(Pictures paired with source code)

•••

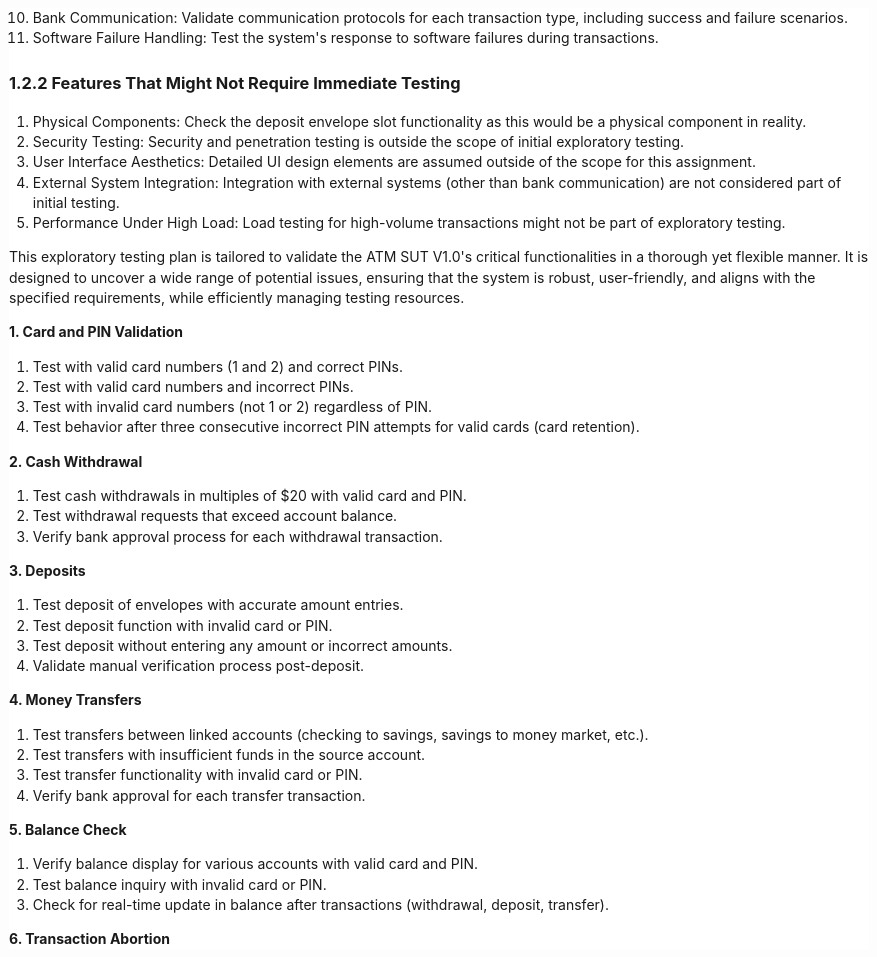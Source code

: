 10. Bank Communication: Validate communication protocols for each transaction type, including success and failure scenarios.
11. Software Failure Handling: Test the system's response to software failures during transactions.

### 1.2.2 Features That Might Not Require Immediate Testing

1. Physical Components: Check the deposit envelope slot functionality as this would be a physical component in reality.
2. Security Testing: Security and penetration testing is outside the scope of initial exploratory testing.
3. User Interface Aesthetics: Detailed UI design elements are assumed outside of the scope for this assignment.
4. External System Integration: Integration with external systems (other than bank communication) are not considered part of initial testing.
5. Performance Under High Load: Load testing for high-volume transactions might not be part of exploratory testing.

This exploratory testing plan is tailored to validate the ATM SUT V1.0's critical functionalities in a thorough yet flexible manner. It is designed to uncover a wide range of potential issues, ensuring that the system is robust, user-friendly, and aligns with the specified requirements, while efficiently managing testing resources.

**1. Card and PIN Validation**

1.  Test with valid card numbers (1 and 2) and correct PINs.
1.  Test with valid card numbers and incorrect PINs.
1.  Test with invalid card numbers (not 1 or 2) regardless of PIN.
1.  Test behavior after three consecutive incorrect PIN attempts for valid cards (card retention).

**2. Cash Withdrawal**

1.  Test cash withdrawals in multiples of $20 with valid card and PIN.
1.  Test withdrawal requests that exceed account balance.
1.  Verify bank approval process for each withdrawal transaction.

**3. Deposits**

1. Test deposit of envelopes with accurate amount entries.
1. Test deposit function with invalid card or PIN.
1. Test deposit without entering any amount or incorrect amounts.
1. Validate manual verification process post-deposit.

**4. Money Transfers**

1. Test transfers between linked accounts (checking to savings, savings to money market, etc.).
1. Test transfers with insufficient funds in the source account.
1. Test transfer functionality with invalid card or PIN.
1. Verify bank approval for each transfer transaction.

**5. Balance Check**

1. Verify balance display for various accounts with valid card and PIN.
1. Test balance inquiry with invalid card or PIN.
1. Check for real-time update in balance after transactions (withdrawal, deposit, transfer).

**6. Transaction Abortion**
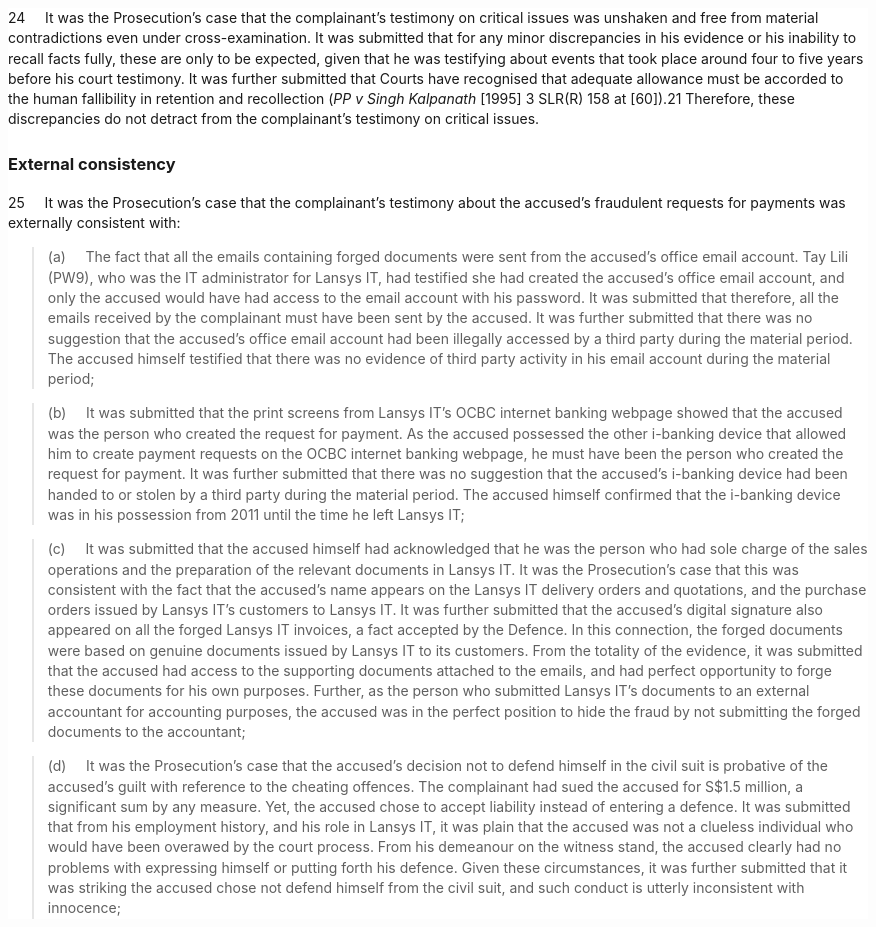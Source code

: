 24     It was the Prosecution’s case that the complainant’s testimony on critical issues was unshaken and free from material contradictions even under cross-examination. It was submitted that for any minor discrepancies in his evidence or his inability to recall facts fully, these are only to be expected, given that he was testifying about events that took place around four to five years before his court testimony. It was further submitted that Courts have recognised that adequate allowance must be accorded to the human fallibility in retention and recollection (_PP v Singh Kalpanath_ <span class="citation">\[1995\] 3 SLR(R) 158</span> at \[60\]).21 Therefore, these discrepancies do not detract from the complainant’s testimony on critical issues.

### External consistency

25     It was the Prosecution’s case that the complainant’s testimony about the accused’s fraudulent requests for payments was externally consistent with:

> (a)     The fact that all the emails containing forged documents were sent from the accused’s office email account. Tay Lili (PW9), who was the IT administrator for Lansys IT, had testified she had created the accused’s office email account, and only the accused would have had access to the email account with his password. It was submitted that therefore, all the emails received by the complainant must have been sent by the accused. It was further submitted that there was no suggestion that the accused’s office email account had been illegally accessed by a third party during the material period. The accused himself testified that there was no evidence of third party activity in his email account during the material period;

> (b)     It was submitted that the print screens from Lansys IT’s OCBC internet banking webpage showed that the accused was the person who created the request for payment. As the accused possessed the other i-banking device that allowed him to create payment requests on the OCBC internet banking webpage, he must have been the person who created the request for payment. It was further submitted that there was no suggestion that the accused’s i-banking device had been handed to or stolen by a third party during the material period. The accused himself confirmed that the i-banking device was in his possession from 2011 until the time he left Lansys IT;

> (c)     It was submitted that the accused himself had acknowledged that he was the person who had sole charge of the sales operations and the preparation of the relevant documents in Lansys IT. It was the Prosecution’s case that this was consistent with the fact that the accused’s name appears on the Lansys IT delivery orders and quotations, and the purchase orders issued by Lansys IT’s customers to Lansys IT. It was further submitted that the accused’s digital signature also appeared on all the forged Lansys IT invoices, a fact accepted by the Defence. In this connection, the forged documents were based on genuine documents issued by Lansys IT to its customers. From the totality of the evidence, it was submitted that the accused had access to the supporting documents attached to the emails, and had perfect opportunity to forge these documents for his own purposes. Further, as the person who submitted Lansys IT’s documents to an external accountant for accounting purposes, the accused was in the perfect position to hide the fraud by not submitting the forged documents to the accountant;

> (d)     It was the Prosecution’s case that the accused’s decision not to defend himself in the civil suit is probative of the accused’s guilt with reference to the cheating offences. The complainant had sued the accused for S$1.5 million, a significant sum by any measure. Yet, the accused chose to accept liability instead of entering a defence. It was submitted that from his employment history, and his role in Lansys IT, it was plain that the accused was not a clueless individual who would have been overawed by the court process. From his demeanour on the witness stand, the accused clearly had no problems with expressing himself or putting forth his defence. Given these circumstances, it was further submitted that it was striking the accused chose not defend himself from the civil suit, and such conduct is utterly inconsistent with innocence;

•••

**TASK OBJECTIVE**
Write out the data exactly, but not its pictures.

**EXERCISE RESPONSE**
Source code

: 10. Bank Communication: Validate communication protocols for each transaction type, including success and failure scenarios.
11. Software Failure Handling: Test the system's response to software failures during transactions.

### 1.2.2 Features That Might Not Require Immediate Testing

1. Physical Components: Check the deposit envelope slot functionality as this would be a physical component in reality.
2. Security Testing: Security and penetration testing is outside the scope of initial exploratory testing.
3. User Interface Aesthetics: Detailed UI design elements are assumed outside of the scope for this assignment.
4. External System Integration: Integration with external systems (other than bank communication) are not considered part of initial testing.
5. Performance Under High Load: Load testing for high-volume transactions might not be part of exploratory testing.

This exploratory testing plan is tailored to validate the ATM SUT V1.0's critical functionalities in a thorough yet flexible manner. It is designed to uncover a wide range of potential issues, ensuring that the system is robust, user-friendly, and aligns with the specified requirements, while efficiently managing testing resources.

**1. Card and PIN Validation**

1.  Test with valid card numbers (1 and 2) and correct PINs.
1.  Test with valid card numbers and incorrect PINs.
1.  Test with invalid card numbers (not 1 or 2) regardless of PIN.
1.  Test behavior after three consecutive incorrect PIN attempts for valid cards (card retention).

**2. Cash Withdrawal**

1.  Test cash withdrawals in multiples of $20 with valid card and PIN.
1.  Test withdrawal requests that exceed account balance.
1.  Verify bank approval process for each withdrawal transaction.

**3. Deposits**

1. Test deposit of envelopes with accurate amount entries.
1. Test deposit function with invalid card or PIN.
1. Test deposit without entering any amount or incorrect amounts.
1. Validate manual verification process post-deposit.

**4. Money Transfers**

1. Test transfers between linked accounts (checking to savings, savings to money market, etc.).
1. Test transfers with insufficient funds in the source account.
1. Test transfer functionality with invalid card or PIN.
1. Verify bank approval for each transfer transaction.

**5. Balance Check**

1. Verify balance display for various accounts with valid card and PIN.
1. Test balance inquiry with invalid card or PIN.
1. Check for real-time update in balance after transactions (withdrawal, deposit, transfer).

**6. Transaction Abortion**
Source code

: 24     It was the Prosecution’s case that the complainant’s testimony on critical issues was unshaken and free from material contradictions even under cross-examination. It was submitted that for any minor discrepancies in his evidence or his inability to recall facts fully, these are only to be expected, given that he was testifying about events that took place around four to five years before his court testimony. It was further submitted that Courts have recognised that adequate allowance must be accorded to the human fallibility in retention and recollection (_PP v Singh Kalpanath_ <span class="citation">\[1995\] 3 SLR(R) 158</span> at \[60\]).21 Therefore, these discrepancies do not detract from the complainant’s testimony on critical issues.

### External consistency

25     It was the Prosecution’s case that the complainant’s testimony about the accused’s fraudulent requests for payments was externally consistent with:

> (a)     The fact that all the emails containing forged documents were sent from the accused’s office email account. Tay Lili (PW9), who was the IT administrator for Lansys IT, had testified she had created the accused’s office email account, and only the accused would have had access to the email account with his password. It was submitted that therefore, all the emails received by the complainant must have been sent by the accused. It was further submitted that there was no suggestion that the accused’s office email account had been illegally accessed by a third party during the material period. The accused himself testified that there was no evidence of third party activity in his email account during the material period;

> (b)     It was submitted that the print screens from Lansys IT’s OCBC internet banking webpage showed that the accused was the person who created the request for payment. As the accused possessed the other i-banking device that allowed him to create payment requests on the OCBC internet banking webpage, he must have been the person who created the request for payment. It was further submitted that there was no suggestion that the accused’s i-banking device had been handed to or stolen by a third party during the material period. The accused himself confirmed that the i-banking device was in his possession from 2011 until the time he left Lansys IT;

> (c)     It was submitted that the accused himself had acknowledged that he was the person who had sole charge of the sales operations and the preparation of the relevant documents in Lansys IT. It was the Prosecution’s case that this was consistent with the fact that the accused’s name appears on the Lansys IT delivery orders and quotations, and the purchase orders issued by Lansys IT’s customers to Lansys IT. It was further submitted that the accused’s digital signature also appeared on all the forged Lansys IT invoices, a fact accepted by the Defence. In this connection, the forged documents were based on genuine documents issued by Lansys IT to its customers. From the totality of the evidence, it was submitted that the accused had access to the supporting documents attached to the emails, and had perfect opportunity to forge these documents for his own purposes. Further, as the person who submitted Lansys IT’s documents to an external accountant for accounting purposes, the accused was in the perfect position to hide the fraud by not submitting the forged documents to the accountant;

> (d)     It was the Prosecution’s case that the accused’s decision not to defend himself in the civil suit is probative of the accused’s guilt with reference to the cheating offences. The complainant had sued the accused for S$1.5 million, a significant sum by any measure. Yet, the accused chose to accept liability instead of entering a defence. It was submitted that from his employment history, and his role in Lansys IT, it was plain that the accused was not a clueless individual who would have been overawed by the court process. From his demeanour on the witness stand, the accused clearly had no problems with expressing himself or putting forth his defence. Given these circumstances, it was further submitted that it was striking the accused chose not defend himself from the civil suit, and such conduct is utterly inconsistent with innocence;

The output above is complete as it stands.